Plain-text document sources
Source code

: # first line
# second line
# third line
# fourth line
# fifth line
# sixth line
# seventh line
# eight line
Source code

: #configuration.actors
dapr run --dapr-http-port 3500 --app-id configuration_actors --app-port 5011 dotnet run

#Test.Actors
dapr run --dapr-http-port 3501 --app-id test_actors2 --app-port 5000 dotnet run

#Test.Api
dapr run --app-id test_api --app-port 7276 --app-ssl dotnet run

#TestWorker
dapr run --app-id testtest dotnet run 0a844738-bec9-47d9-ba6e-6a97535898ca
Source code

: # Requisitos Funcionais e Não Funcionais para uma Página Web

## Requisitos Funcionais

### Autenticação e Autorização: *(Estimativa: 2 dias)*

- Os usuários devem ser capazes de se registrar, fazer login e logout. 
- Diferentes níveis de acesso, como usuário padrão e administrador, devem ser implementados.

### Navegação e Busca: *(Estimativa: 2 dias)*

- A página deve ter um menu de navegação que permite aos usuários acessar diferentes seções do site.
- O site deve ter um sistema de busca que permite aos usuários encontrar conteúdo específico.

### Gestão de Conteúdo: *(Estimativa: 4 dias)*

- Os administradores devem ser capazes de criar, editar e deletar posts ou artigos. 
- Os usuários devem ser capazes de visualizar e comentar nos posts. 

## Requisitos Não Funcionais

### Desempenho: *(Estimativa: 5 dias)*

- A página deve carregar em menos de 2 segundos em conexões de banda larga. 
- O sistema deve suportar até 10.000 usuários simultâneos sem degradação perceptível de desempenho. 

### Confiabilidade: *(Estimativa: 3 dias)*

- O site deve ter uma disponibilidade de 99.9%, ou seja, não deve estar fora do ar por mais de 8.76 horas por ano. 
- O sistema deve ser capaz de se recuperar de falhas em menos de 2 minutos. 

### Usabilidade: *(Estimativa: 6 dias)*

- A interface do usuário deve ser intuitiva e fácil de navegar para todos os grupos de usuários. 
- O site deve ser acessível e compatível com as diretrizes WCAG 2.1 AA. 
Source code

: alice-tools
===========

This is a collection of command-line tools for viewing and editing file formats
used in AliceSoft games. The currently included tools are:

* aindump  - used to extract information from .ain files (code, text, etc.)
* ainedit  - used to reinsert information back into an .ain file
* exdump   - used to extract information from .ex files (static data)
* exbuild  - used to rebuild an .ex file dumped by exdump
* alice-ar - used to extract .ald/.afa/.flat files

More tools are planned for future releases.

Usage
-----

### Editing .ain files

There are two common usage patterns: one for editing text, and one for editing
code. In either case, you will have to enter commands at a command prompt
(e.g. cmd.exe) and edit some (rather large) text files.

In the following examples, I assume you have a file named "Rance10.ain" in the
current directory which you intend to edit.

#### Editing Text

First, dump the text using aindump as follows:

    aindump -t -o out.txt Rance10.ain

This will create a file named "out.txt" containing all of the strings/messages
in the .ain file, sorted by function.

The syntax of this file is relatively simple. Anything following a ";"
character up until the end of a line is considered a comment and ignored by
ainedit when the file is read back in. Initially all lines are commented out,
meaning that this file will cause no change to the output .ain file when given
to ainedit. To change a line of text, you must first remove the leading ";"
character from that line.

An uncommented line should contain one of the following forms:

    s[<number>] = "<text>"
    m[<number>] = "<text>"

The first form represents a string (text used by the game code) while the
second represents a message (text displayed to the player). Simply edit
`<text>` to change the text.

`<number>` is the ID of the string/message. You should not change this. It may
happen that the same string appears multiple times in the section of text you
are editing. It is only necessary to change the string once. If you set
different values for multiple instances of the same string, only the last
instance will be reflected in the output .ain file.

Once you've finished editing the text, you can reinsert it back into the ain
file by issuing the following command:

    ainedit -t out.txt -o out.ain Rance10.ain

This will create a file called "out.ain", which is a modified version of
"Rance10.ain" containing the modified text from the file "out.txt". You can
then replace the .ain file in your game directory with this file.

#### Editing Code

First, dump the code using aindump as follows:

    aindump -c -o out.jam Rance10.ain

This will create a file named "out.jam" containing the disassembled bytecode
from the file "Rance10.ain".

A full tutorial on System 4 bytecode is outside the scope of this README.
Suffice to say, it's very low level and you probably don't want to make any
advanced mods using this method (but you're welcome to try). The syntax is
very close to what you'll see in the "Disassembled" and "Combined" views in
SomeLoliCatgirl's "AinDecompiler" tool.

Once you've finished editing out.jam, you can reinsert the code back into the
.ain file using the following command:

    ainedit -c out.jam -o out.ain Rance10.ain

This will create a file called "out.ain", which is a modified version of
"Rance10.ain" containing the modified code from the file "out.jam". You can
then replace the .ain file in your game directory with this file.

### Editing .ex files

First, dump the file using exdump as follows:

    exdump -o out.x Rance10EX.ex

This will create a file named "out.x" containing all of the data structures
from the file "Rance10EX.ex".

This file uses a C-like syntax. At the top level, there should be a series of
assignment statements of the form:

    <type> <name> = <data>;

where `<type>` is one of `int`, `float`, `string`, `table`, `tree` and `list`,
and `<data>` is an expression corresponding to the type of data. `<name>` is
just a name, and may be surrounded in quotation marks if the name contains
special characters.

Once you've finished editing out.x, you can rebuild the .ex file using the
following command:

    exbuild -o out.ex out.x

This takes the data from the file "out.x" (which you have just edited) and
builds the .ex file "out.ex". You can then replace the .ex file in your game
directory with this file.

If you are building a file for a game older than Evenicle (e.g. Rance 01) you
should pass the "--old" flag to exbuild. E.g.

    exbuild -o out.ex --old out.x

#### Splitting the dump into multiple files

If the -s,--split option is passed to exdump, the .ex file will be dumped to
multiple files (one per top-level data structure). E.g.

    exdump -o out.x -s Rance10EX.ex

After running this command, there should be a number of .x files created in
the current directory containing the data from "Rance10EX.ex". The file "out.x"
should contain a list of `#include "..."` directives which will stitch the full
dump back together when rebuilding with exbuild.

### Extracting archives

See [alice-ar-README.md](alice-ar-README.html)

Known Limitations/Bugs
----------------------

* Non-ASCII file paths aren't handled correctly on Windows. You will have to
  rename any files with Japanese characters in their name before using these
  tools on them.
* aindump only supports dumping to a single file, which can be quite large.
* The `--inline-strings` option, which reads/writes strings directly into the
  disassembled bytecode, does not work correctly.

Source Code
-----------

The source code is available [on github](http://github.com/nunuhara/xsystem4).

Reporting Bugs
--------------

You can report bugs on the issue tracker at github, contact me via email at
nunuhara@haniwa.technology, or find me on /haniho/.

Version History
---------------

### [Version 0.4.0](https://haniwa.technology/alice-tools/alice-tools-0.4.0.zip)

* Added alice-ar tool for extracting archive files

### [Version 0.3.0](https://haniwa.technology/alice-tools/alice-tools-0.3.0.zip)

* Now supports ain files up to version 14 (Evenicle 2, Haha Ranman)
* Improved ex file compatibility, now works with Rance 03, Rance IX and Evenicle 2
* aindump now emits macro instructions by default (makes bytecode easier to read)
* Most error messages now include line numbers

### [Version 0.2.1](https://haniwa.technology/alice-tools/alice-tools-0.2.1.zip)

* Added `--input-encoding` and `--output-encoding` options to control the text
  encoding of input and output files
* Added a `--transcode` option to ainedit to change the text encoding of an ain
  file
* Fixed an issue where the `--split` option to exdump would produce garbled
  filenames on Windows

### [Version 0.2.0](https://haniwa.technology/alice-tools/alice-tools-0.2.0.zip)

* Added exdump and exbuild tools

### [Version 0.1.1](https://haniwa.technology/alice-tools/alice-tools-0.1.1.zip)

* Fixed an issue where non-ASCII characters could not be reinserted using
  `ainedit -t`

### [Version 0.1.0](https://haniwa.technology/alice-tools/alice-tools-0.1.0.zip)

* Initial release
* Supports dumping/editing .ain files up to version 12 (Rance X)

** What needs to be done **
Each record above is to be reproduced word for word.

** Solution for this exercise **
Source code

: # first line
# second line
# third line
# fourth line
# fifth line
# sixth line
# seventh line
# eight line
Source code

: #configuration.actors
dapr run --dapr-http-port 3500 --app-id configuration_actors --app-port 5011 dotnet run

#Test.Actors
dapr run --dapr-http-port 3501 --app-id test_actors2 --app-port 5000 dotnet run

#Test.Api
dapr run --app-id test_api --app-port 7276 --app-ssl dotnet run

#TestWorker
dapr run --app-id testtest dotnet run 0a844738-bec9-47d9-ba6e-6a97535898ca
Source code

: # Requisitos Funcionais e Não Funcionais para uma Página Web

## Requisitos Funcionais

### Autenticação e Autorização: *(Estimativa: 2 dias)*

- Os usuários devem ser capazes de se registrar, fazer login e logout. 
- Diferentes níveis de acesso, como usuário padrão e administrador, devem ser implementados.

### Navegação e Busca: *(Estimativa: 2 dias)*

- A página deve ter um menu de navegação que permite aos usuários acessar diferentes seções do site.
- O site deve ter um sistema de busca que permite aos usuários encontrar conteúdo específico.

### Gestão de Conteúdo: *(Estimativa: 4 dias)*

- Os administradores devem ser capazes de criar, editar e deletar posts ou artigos. 
- Os usuários devem ser capazes de visualizar e comentar nos posts. 

## Requisitos Não Funcionais

### Desempenho: *(Estimativa: 5 dias)*

- A página deve carregar em menos de 2 segundos em conexões de banda larga. 
- O sistema deve suportar até 10.000 usuários simultâneos sem degradação perceptível de desempenho. 

### Confiabilidade: *(Estimativa: 3 dias)*

- O site deve ter uma disponibilidade de 99.9%, ou seja, não deve estar fora do ar por mais de 8.76 horas por ano. 
- O sistema deve ser capaz de se recuperar de falhas em menos de 2 minutos. 

### Usabilidade: *(Estimativa: 6 dias)*

- A interface do usuário deve ser intuitiva e fácil de navegar para todos os grupos de usuários. 
- O site deve ser acessível e compatível com as diretrizes WCAG 2.1 AA. 
Source code

: alice-tools
===========

This is a collection of command-line tools for viewing and editing file formats
used in AliceSoft games. The currently included tools are:

* aindump  - used to extract information from .ain files (code, text, etc.)
* ainedit  - used to reinsert information back into an .ain file
* exdump   - used to extract information from .ex files (static data)
* exbuild  - used to rebuild an .ex file dumped by exdump
* alice-ar - used to extract .ald/.afa/.flat files

More tools are planned for future releases.

Usage
-----

### Editing .ain files

There are two common usage patterns: one for editing text, and one for editing
code. In either case, you will have to enter commands at a command prompt
(e.g. cmd.exe) and edit some (rather large) text files.

In the following examples, I assume you have a file named "Rance10.ain" in the
current directory which you intend to edit.

#### Editing Text

First, dump the text using aindump as follows:

    aindump -t -o out.txt Rance10.ain

This will create a file named "out.txt" containing all of the strings/messages
in the .ain file, sorted by function.

The syntax of this file is relatively simple. Anything following a ";"
character up until the end of a line is considered a comment and ignored by
ainedit when the file is read back in. Initially all lines are commented out,
meaning that this file will cause no change to the output .ain file when given
to ainedit. To change a line of text, you must first remove the leading ";"
character from that line.

An uncommented line should contain one of the following forms:

    s[<number>] = "<text>"
    m[<number>] = "<text>"

The first form represents a string (text used by the game code) while the
second represents a message (text displayed to the player). Simply edit
`<text>` to change the text.

`<number>` is the ID of the string/message. You should not change this. It may
happen that the same string appears multiple times in the section of text you
are editing. It is only necessary to change the string once. If you set
different values for multiple instances of the same string, only the last
instance will be reflected in the output .ain file.

Once you've finished editing the text, you can reinsert it back into the ain
file by issuing the following command:

    ainedit -t out.txt -o out.ain Rance10.ain

This will create a file called "out.ain", which is a modified version of
"Rance10.ain" containing the modified text from the file "out.txt". You can
then replace the .ain file in your game directory with this file.

#### Editing Code

First, dump the code using aindump as follows:

    aindump -c -o out.jam Rance10.ain

This will create a file named "out.jam" containing the disassembled bytecode
from the file "Rance10.ain".

A full tutorial on System 4 bytecode is outside the scope of this README.
Suffice to say, it's very low level and you probably don't want to make any
advanced mods using this method (but you're welcome to try). The syntax is
very close to what you'll see in the "Disassembled" and "Combined" views in
SomeLoliCatgirl's "AinDecompiler" tool.

Once you've finished editing out.jam, you can reinsert the code back into the
.ain file using the following command:

    ainedit -c out.jam -o out.ain Rance10.ain

This will create a file called "out.ain", which is a modified version of
"Rance10.ain" containing the modified code from the file "out.jam". You can
then replace the .ain file in your game directory with this file.

### Editing .ex files

First, dump the file using exdump as follows:

    exdump -o out.x Rance10EX.ex

This will create a file named "out.x" containing all of the data structures
from the file "Rance10EX.ex".

This file uses a C-like syntax. At the top level, there should be a series of
assignment statements of the form:

    <type> <name> = <data>;

where `<type>` is one of `int`, `float`, `string`, `table`, `tree` and `list`,
and `<data>` is an expression corresponding to the type of data. `<name>` is
just a name, and may be surrounded in quotation marks if the name contains
special characters.

Once you've finished editing out.x, you can rebuild the .ex file using the
following command:

    exbuild -o out.ex out.x

This takes the data from the file "out.x" (which you have just edited) and
builds the .ex file "out.ex". You can then replace the .ex file in your game
directory with this file.

If you are building a file for a game older than Evenicle (e.g. Rance 01) you
should pass the "--old" flag to exbuild. E.g.

    exbuild -o out.ex --old out.x

#### Splitting the dump into multiple files

If the -s,--split option is passed to exdump, the .ex file will be dumped to
multiple files (one per top-level data structure). E.g.

    exdump -o out.x -s Rance10EX.ex

After running this command, there should be a number of .x files created in
the current directory containing the data from "Rance10EX.ex". The file "out.x"
should contain a list of `#include "..."` directives which will stitch the full
dump back together when rebuilding with exbuild.

### Extracting archives

See [alice-ar-README.md](alice-ar-README.html)

Known Limitations/Bugs
----------------------

* Non-ASCII file paths aren't handled correctly on Windows. You will have to
  rename any files with Japanese characters in their name before using these
  tools on them.
* aindump only supports dumping to a single file, which can be quite large.
* The `--inline-strings` option, which reads/writes strings directly into the
  disassembled bytecode, does not work correctly.

Source Code
-----------

The source code is available [on github](http://github.com/nunuhara/xsystem4).

Reporting Bugs
--------------

You can report bugs on the issue tracker at github, contact me via email at
nunuhara@haniwa.technology, or find me on /haniho/.

Version History
---------------

### [Version 0.4.0](https://haniwa.technology/alice-tools/alice-tools-0.4.0.zip)

* Added alice-ar tool for extracting archive files

### [Version 0.3.0](https://haniwa.technology/alice-tools/alice-tools-0.3.0.zip)

* Now supports ain files up to version 14 (Evenicle 2, Haha Ranman)
* Improved ex file compatibility, now works with Rance 03, Rance IX and Evenicle 2
* aindump now emits macro instructions by default (makes bytecode easier to read)
* Most error messages now include line numbers

### [Version 0.2.1](https://haniwa.technology/alice-tools/alice-tools-0.2.1.zip)

* Added `--input-encoding` and `--output-encoding` options to control the text
  encoding of input and output files
* Added a `--transcode` option to ainedit to change the text encoding of an ain
  file
* Fixed an issue where the `--split` option to exdump would produce garbled
  filenames on Windows

### [Version 0.2.0](https://haniwa.technology/alice-tools/alice-tools-0.2.0.zip)

* Added exdump and exbuild tools

### [Version 0.1.1](https://haniwa.technology/alice-tools/alice-tools-0.1.1.zip)

* Fixed an issue where non-ASCII characters could not be reinserted using
  `ainedit -t`

### [Version 0.1.0](https://haniwa.technology/alice-tools/alice-tools-0.1.0.zip)

* Initial release
* Supports dumping/editing .ain files up to version 12 (Rance X)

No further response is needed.